Drawn to Art
This is the opening post of the LCAC blog. We hope to bring you many guest contributors and a wide range of topics over the coming months. I’m writing about sketchbooks because keeping one is a great way to dive into art or enhance your art practice, and it is a grand time of year to get outside to observe and record your world.
Art sketchbooks range from pocket size to large format books that require a roomy tote. You may find you want several sizes.
A travel journal can hold memories and provide inspiration for studio art later.
Fall is the perfect season to pick up a sketch book (or canvas, oils, and French easel) and head outdoors. The summer heat has calmed down and the world waits to inspire you. The sketchbook experience can be meaningful and joyful for any artist from flat out beginner to the most experienced.

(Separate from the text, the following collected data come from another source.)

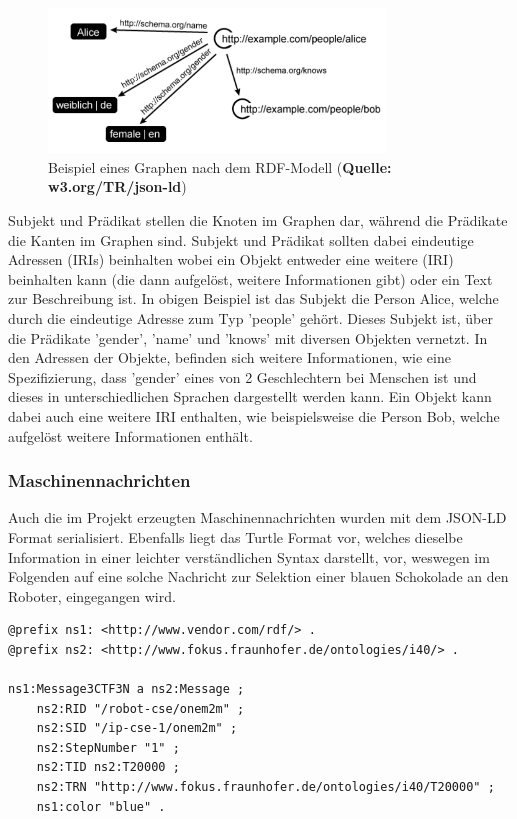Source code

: \documentclass[
	12pt,								%
	DIV10,
	a4paper,         		%
	oneside,						%
	parskip=half,				%
	headings=normal,			%
	listof=totoc,					%
	bibliography=totoc,						%
	index=totoc,						%
	final								%
]{scrartcl}
\begin{document}
\begin{figure}[H]
\centering
\includegraphics[width=0.8\textwidth]{rdf}
\caption{Beispiel eines Graphen nach dem RDF-Modell (\textbf{Quelle: w3.org/TR/json-ld})}
\label{rdf}
\end{figure}
Subjekt und Prädikat stellen die Knoten im Graphen dar, während die Prädikate die Kanten im Graphen sind. Subjekt und Prädikat sollten dabei eindeutige Adressen (IRIs) beinhalten wobei ein Objekt entweder eine weitere (IRI) beinhalten kann (die dann aufgelöst, weitere Informationen gibt) oder ein Text zur Beschreibung ist.
In obigen Beispiel ist das Subjekt die Person Alice, welche durch die eindeutige Adresse zum Typ 'people' gehört. Dieses Subjekt ist, über die Prädikate 'gender', 'name' und 'knows' mit diversen Objekten vernetzt. In den Adressen der Objekte, befinden sich weitere Informationen, wie eine Spezifizierung, dass 'gender' eines von 2 Geschlechtern bei Menschen ist und dieses in unterschiedlichen Sprachen dargestellt werden kann. Ein Objekt kann dabei auch eine weitere IRI enthalten, wie beispielsweise die Person Bob, welche aufgelöst weitere Informationen enthält.
\newpage
\subsubsection*{Maschinennachrichten}
Auch die im Projekt erzeugten Maschinennachrichten wurden mit dem JSON-LD Format serialisiert. Ebenfalls liegt das Turtle Format vor, welches dieselbe Information in einer leichter verständlichen Syntax darstellt, vor, weswegen im Folgenden auf eine solche Nachricht zur Selektion einer blauen Schokolade an den Roboter, eingegangen wird. 


\begin{lstlisting}
@prefix ns1: <http://www.vendor.com/rdf/> .
@prefix ns2: <http://www.fokus.fraunhofer.de/ontologies/i40/> .

ns1:Message3CTF3N a ns2:Message ;
    ns2:RID "/robot-cse/onem2m" ;
    ns2:SID "/ip-cse-1/onem2m" ;
    ns2:StepNumber "1" ;
    ns2:TID ns2:T20000 ;
    ns2:TRN "http://www.fokus.fraunhofer.de/ontologies/i40/T20000" ;
    ns1:color "blue" .
\end{lstlisting}
\end{document}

Let me focus on the sketchbook and its possibilities here. Visit any art supply store and they will tempt you with so many choices. There are carefully handcrafted pages, there are hardbound books, spiral books, tiny pocket-sized books, square, portrait and landscape shapes, and covers that charm you before you even check the pages. Do check the pages though. For pencil you will want smooth sheets or ones with just a little tooth, and the paper can be thin. For inks you will look for smooth paper that is substantial enough not to have the ink seep through to the next page. If you are going to add water media, look for watercolor papers.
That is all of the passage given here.